The result was one dent in my Fiat CoupŽ Turbo (Germany 1 - Italy 0) and sheer embarrassment, not at the dent, but doing it to the sounds of Swing Out Sister's 1986 hit 'Breakout.' Never has such a big bike been lifted up so quickly by a rider with such a red face.

Oh well. Best get a CD player for it so I can fall off it to something more modern, like Level 42...

November 2003

MY NAME IS not Rolf. My girlfriend is not called Lotte. We do not have a combined weight in excess of 34 stone and neither do we communicate via intercom whilst ensconced in matching Heine Gericke two piece suits.

What the fack then were we doing bowling down the A303 to Exeter on this Bavarian Behemoth? Let me take you back three weeks (harp glissando and wobbly picture). It's a Friday night and just before retiring up the little wooden hill to Bedfordshire I've locked and covered my achingly gorgeous and supremely sorted GSX-R750. Some of you already know what's coming next - and one person out there knows not only what happened next but where he then sold it. That's right, welcome to the conceptual art installation I'm now touting to Charles Saatchi as 'stolen motorcycle'.

One phone call to my old chums at TWO and I'm the proud (short term) owner of motorcycling's answer to a question I hadn't thought of asking. The first few days were spent riding aimlessly around, unsure of whether the sick feeling was because of my lost love, or because the suspension is 'soft' like Virgin Radio presenters are 'not funny'.

Thanks to the BM's (not 'Beemer' thankyou) ludicrously loud and undistorted stereo I've become quite well acquainted with 'Pete & Jeff' and 'Jezza'. Pulling up at traffic lights with the latest single from The Coral blasting draws admiring glances and thumbs up from pedestrians and fruit stall owners alike, but when the commercials cut in it's a different story... 'Itchy flaky scalp? Call the London Trichological Centre'. (I did, they were out of itchy scalps but I'm booked in next week to get a sebaceous cyst fitted).

Most of my mileage consists of riding between home in west London's Ladbroke Grove and various studios in Soho, a distance of approximately four miles. At first I was massively frustrated that the LazyBoy's metre wide girth (sounds like Bertie?) wouldn't allow me to filter, but within a couple of days my growing confidence and lofty viewing position allowed a degree of manouverability, then this happened. Everyone's got a piece of mental racetrack, that combination of corners on the way home where everything just 'flows'.

Coming up Park Lane sweeping left at Marble Arch then dropping onto the right and flicking back to sweep onto Bayswater Road with every other wannabe 200 yards behind... but wait a minute... I was on the Silver Sofa! Then again around the Thames Water tower roundabout in Sheperd's Bush outside two local hooligans on R6s.

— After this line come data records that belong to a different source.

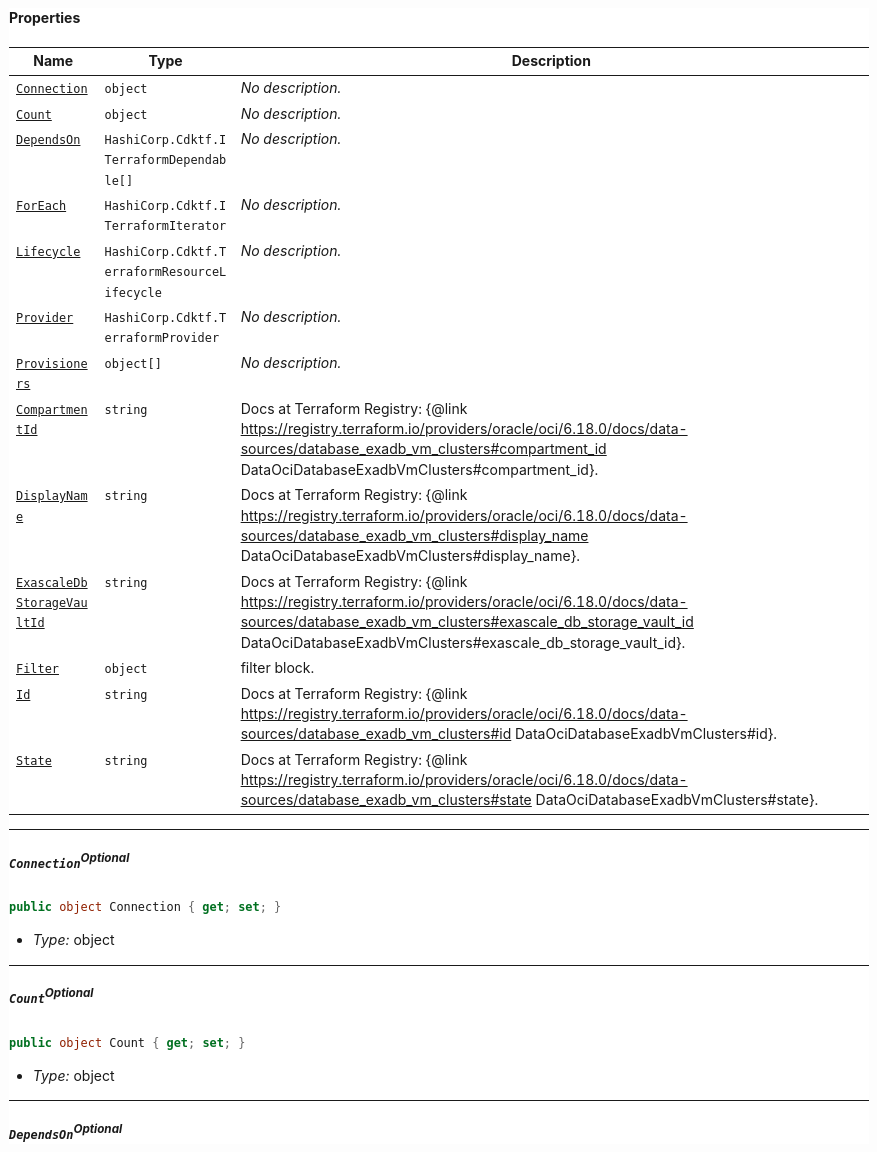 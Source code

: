 #### Properties <a name="Properties" id="Properties"></a>

| **Name** | **Type** | **Description** |
| --- | --- | --- |
| <code><a href="#rhizo-co-terraform-provider-oci.dataOciDatabaseExadbVmClusters.DataOciDatabaseExadbVmClustersConfig.property.connection">Connection</a></code> | <code>object</code> | *No description.* |
| <code><a href="#rhizo-co-terraform-provider-oci.dataOciDatabaseExadbVmClusters.DataOciDatabaseExadbVmClustersConfig.property.count">Count</a></code> | <code>object</code> | *No description.* |
| <code><a href="#rhizo-co-terraform-provider-oci.dataOciDatabaseExadbVmClusters.DataOciDatabaseExadbVmClustersConfig.property.dependsOn">DependsOn</a></code> | <code>HashiCorp.Cdktf.ITerraformDependable[]</code> | *No description.* |
| <code><a href="#rhizo-co-terraform-provider-oci.dataOciDatabaseExadbVmClusters.DataOciDatabaseExadbVmClustersConfig.property.forEach">ForEach</a></code> | <code>HashiCorp.Cdktf.ITerraformIterator</code> | *No description.* |
| <code><a href="#rhizo-co-terraform-provider-oci.dataOciDatabaseExadbVmClusters.DataOciDatabaseExadbVmClustersConfig.property.lifecycle">Lifecycle</a></code> | <code>HashiCorp.Cdktf.TerraformResourceLifecycle</code> | *No description.* |
| <code><a href="#rhizo-co-terraform-provider-oci.dataOciDatabaseExadbVmClusters.DataOciDatabaseExadbVmClustersConfig.property.provider">Provider</a></code> | <code>HashiCorp.Cdktf.TerraformProvider</code> | *No description.* |
| <code><a href="#rhizo-co-terraform-provider-oci.dataOciDatabaseExadbVmClusters.DataOciDatabaseExadbVmClustersConfig.property.provisioners">Provisioners</a></code> | <code>object[]</code> | *No description.* |
| <code><a href="#rhizo-co-terraform-provider-oci.dataOciDatabaseExadbVmClusters.DataOciDatabaseExadbVmClustersConfig.property.compartmentId">CompartmentId</a></code> | <code>string</code> | Docs at Terraform Registry: {@link https://registry.terraform.io/providers/oracle/oci/6.18.0/docs/data-sources/database_exadb_vm_clusters#compartment_id DataOciDatabaseExadbVmClusters#compartment_id}. |
| <code><a href="#rhizo-co-terraform-provider-oci.dataOciDatabaseExadbVmClusters.DataOciDatabaseExadbVmClustersConfig.property.displayName">DisplayName</a></code> | <code>string</code> | Docs at Terraform Registry: {@link https://registry.terraform.io/providers/oracle/oci/6.18.0/docs/data-sources/database_exadb_vm_clusters#display_name DataOciDatabaseExadbVmClusters#display_name}. |
| <code><a href="#rhizo-co-terraform-provider-oci.dataOciDatabaseExadbVmClusters.DataOciDatabaseExadbVmClustersConfig.property.exascaleDbStorageVaultId">ExascaleDbStorageVaultId</a></code> | <code>string</code> | Docs at Terraform Registry: {@link https://registry.terraform.io/providers/oracle/oci/6.18.0/docs/data-sources/database_exadb_vm_clusters#exascale_db_storage_vault_id DataOciDatabaseExadbVmClusters#exascale_db_storage_vault_id}. |
| <code><a href="#rhizo-co-terraform-provider-oci.dataOciDatabaseExadbVmClusters.DataOciDatabaseExadbVmClustersConfig.property.filter">Filter</a></code> | <code>object</code> | filter block. |
| <code><a href="#rhizo-co-terraform-provider-oci.dataOciDatabaseExadbVmClusters.DataOciDatabaseExadbVmClustersConfig.property.id">Id</a></code> | <code>string</code> | Docs at Terraform Registry: {@link https://registry.terraform.io/providers/oracle/oci/6.18.0/docs/data-sources/database_exadb_vm_clusters#id DataOciDatabaseExadbVmClusters#id}. |
| <code><a href="#rhizo-co-terraform-provider-oci.dataOciDatabaseExadbVmClusters.DataOciDatabaseExadbVmClustersConfig.property.state">State</a></code> | <code>string</code> | Docs at Terraform Registry: {@link https://registry.terraform.io/providers/oracle/oci/6.18.0/docs/data-sources/database_exadb_vm_clusters#state DataOciDatabaseExadbVmClusters#state}. |

---

##### `Connection`<sup>Optional</sup> <a name="Connection" id="rhizo-co-terraform-provider-oci.dataOciDatabaseExadbVmClusters.DataOciDatabaseExadbVmClustersConfig.property.connection"></a>

```csharp
public object Connection { get; set; }
```

- *Type:* object

---

##### `Count`<sup>Optional</sup> <a name="Count" id="rhizo-co-terraform-provider-oci.dataOciDatabaseExadbVmClusters.DataOciDatabaseExadbVmClustersConfig.property.count"></a>

```csharp
public object Count { get; set; }
```

- *Type:* object

---

##### `DependsOn`<sup>Optional</sup> <a name="DependsOn" id="rhizo-co-terraform-provider-oci.dataOciDatabaseExadbVmClusters.DataOciDatabaseExadbVmClustersConfig.property.dependsOn"></a>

OK, they were a pair of goons who didn't realise a bike could lean as well as accelerate, but doing that on the GSX-R was no fun, it was what was expected, doing it on the Germinator was putting a big smile on my face.

Now I could tell you how the ride to Exeter and back two up was an absolute doddle, and that keeping up a very respectable pace for two and a half hours and not stopping for fuel AND arriving feeling calm and relaxed made a wonderful change - but that's what the BM is known for. What isn't so well documented is what happens when the IAM member coming towards you on said Teutonic Tackle flashes his light, then gives you a nod then all but falls off when he clocks your shorts and flip flops.

(This is not a recommendation, more a request for absolution. It's been hot, OK?). Now I can't give you a list of extras and phone numbers, but were I hanging onto this Deutsche Damen I'd get the front forks stiffened up , some stickier rubber and cause even more red faces among the cafŽ racers of W10 (and have Bertie's 'Swing Out Sister' cassette unjammed from the stereo).